Records supplied:
#####

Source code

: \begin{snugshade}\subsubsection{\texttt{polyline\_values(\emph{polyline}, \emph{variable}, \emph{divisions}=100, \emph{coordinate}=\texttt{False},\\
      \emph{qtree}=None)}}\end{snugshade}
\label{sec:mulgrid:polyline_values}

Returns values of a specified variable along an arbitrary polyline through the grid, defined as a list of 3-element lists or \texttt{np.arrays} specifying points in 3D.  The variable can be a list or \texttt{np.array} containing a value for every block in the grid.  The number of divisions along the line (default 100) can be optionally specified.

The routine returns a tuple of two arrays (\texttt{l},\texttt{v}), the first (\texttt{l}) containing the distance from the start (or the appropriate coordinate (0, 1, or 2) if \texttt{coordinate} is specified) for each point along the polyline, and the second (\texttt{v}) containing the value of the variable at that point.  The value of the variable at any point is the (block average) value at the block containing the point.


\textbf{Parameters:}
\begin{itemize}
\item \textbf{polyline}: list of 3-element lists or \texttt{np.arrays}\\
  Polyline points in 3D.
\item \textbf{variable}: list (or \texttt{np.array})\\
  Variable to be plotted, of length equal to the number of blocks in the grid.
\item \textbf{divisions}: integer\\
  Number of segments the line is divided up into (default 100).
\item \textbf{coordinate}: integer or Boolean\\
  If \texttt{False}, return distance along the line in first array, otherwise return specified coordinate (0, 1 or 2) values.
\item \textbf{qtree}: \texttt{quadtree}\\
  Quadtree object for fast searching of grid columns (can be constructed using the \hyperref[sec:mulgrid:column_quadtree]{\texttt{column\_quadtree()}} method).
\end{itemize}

#####

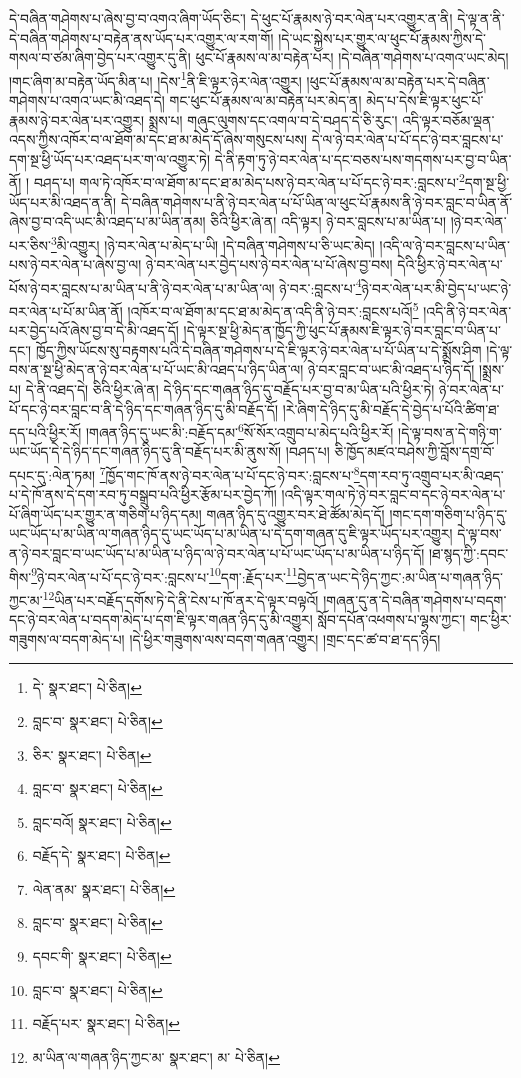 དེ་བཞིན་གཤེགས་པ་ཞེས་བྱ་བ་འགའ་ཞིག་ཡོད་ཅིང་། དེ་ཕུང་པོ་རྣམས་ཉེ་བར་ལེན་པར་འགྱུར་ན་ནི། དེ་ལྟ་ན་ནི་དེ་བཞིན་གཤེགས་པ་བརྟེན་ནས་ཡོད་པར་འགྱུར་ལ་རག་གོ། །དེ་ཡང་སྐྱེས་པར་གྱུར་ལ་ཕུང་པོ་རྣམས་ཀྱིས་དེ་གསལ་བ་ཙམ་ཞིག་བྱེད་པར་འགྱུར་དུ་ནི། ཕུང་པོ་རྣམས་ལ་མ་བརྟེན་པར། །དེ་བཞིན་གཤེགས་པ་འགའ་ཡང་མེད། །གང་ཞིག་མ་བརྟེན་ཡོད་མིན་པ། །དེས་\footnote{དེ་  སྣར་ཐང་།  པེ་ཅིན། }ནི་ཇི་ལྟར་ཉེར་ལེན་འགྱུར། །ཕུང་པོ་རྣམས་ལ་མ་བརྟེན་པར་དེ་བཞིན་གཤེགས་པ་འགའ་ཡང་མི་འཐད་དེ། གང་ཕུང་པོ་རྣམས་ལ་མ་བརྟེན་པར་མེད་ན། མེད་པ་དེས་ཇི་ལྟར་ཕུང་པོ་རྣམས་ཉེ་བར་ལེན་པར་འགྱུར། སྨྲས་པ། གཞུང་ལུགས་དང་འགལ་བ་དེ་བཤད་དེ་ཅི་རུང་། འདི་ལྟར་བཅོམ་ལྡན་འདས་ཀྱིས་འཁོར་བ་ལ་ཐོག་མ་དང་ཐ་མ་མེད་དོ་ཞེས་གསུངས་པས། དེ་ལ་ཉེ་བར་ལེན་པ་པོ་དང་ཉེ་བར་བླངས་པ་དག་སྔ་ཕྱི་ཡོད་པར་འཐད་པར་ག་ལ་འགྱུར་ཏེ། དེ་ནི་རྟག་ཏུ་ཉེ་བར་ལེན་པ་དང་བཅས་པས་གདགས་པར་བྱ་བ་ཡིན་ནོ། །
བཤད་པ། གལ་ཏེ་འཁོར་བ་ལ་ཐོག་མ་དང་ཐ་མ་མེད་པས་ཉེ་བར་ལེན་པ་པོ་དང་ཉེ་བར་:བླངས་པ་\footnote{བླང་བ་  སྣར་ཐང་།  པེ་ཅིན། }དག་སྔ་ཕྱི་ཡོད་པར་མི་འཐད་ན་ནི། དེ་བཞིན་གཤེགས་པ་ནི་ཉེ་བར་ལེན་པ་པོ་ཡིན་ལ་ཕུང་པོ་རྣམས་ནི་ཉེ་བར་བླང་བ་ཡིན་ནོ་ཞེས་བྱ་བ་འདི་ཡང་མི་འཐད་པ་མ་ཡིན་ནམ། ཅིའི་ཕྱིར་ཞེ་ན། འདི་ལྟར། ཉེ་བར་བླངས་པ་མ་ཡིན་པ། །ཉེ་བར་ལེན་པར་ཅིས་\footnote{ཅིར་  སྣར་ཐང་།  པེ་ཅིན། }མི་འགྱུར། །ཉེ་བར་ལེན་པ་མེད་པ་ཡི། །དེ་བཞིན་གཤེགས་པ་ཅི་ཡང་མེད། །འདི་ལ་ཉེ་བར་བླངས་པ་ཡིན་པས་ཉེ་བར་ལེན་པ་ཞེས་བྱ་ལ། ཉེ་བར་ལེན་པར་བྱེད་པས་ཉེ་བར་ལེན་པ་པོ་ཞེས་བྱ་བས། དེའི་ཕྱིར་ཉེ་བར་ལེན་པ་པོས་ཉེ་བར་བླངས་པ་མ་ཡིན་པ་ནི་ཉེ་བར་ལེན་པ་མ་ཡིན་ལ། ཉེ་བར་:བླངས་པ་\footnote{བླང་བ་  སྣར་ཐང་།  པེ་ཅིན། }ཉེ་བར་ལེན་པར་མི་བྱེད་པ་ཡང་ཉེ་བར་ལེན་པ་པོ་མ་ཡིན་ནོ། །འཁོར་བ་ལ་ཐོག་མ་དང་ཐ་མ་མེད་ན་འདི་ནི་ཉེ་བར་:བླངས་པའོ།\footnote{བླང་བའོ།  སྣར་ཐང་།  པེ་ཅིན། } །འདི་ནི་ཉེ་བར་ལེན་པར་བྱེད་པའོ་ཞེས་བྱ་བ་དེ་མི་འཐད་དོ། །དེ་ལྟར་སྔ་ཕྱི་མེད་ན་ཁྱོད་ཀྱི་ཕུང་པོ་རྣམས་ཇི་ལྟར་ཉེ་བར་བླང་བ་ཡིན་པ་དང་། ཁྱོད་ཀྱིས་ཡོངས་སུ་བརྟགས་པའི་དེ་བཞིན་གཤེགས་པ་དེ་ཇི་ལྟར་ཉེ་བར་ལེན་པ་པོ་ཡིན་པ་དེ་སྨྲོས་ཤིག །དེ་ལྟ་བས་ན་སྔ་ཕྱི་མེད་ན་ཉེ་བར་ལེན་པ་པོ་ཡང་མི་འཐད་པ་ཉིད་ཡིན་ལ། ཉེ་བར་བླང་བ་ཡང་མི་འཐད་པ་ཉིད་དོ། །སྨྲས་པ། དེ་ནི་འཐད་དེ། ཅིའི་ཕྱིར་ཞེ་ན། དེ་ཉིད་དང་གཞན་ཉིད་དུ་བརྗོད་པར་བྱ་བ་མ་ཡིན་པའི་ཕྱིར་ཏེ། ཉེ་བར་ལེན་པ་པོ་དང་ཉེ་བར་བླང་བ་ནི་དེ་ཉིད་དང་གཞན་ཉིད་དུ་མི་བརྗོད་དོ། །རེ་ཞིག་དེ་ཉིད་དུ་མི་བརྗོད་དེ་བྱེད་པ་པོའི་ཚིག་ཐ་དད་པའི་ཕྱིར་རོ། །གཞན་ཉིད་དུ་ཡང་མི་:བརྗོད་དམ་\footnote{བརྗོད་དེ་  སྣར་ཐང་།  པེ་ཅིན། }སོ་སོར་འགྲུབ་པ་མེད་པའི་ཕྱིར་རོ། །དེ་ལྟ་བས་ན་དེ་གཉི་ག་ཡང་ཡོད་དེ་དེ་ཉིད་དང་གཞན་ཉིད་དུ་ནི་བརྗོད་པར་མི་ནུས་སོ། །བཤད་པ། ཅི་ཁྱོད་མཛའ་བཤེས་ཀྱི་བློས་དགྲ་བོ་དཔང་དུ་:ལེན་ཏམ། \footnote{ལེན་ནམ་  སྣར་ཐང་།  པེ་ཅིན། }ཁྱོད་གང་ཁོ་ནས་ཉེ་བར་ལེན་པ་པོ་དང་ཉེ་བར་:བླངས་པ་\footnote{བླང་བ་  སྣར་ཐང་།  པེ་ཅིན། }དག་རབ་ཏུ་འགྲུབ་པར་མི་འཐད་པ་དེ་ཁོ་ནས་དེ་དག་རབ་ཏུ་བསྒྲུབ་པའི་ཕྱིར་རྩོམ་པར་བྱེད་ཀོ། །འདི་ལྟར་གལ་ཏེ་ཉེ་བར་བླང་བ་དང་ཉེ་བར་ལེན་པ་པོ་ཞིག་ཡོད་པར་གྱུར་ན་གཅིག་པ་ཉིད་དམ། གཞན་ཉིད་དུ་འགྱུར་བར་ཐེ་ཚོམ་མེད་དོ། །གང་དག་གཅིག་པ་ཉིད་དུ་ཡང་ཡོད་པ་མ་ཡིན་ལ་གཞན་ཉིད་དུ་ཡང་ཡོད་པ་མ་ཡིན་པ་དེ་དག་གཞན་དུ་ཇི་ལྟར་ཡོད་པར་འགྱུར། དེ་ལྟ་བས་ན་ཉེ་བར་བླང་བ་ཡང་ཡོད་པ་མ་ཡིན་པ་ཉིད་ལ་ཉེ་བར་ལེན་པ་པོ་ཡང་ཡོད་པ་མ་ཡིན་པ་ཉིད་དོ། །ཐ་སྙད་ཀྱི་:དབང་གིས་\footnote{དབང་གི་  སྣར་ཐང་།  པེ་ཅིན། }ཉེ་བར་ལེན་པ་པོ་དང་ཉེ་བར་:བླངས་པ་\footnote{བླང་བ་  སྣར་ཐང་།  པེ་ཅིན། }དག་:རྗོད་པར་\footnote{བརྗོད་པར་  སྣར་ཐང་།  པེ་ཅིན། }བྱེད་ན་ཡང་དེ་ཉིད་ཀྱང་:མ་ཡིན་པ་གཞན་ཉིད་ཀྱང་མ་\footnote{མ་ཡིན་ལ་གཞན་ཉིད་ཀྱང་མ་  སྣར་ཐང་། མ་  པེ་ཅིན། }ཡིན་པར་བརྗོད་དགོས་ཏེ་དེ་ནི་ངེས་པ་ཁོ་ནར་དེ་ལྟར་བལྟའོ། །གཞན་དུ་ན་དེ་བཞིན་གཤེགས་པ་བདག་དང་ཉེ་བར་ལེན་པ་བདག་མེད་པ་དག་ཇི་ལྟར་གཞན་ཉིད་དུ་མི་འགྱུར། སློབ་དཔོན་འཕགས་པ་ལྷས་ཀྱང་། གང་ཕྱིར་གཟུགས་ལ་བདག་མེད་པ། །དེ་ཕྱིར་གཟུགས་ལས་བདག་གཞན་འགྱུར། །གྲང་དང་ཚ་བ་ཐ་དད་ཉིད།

#####

Required work:
Whichever lines of the data include the word "snugshade", pull them out.

Written response:
: \begin{snugshade}\subsubsection{\texttt{polyline\_values(\emph{polyline}, \emph{variable}, \emph{divisions}=100, \emph{coordinate}=\texttt{False},\\
      \emph{qtree}=None)}}\end{snugshade}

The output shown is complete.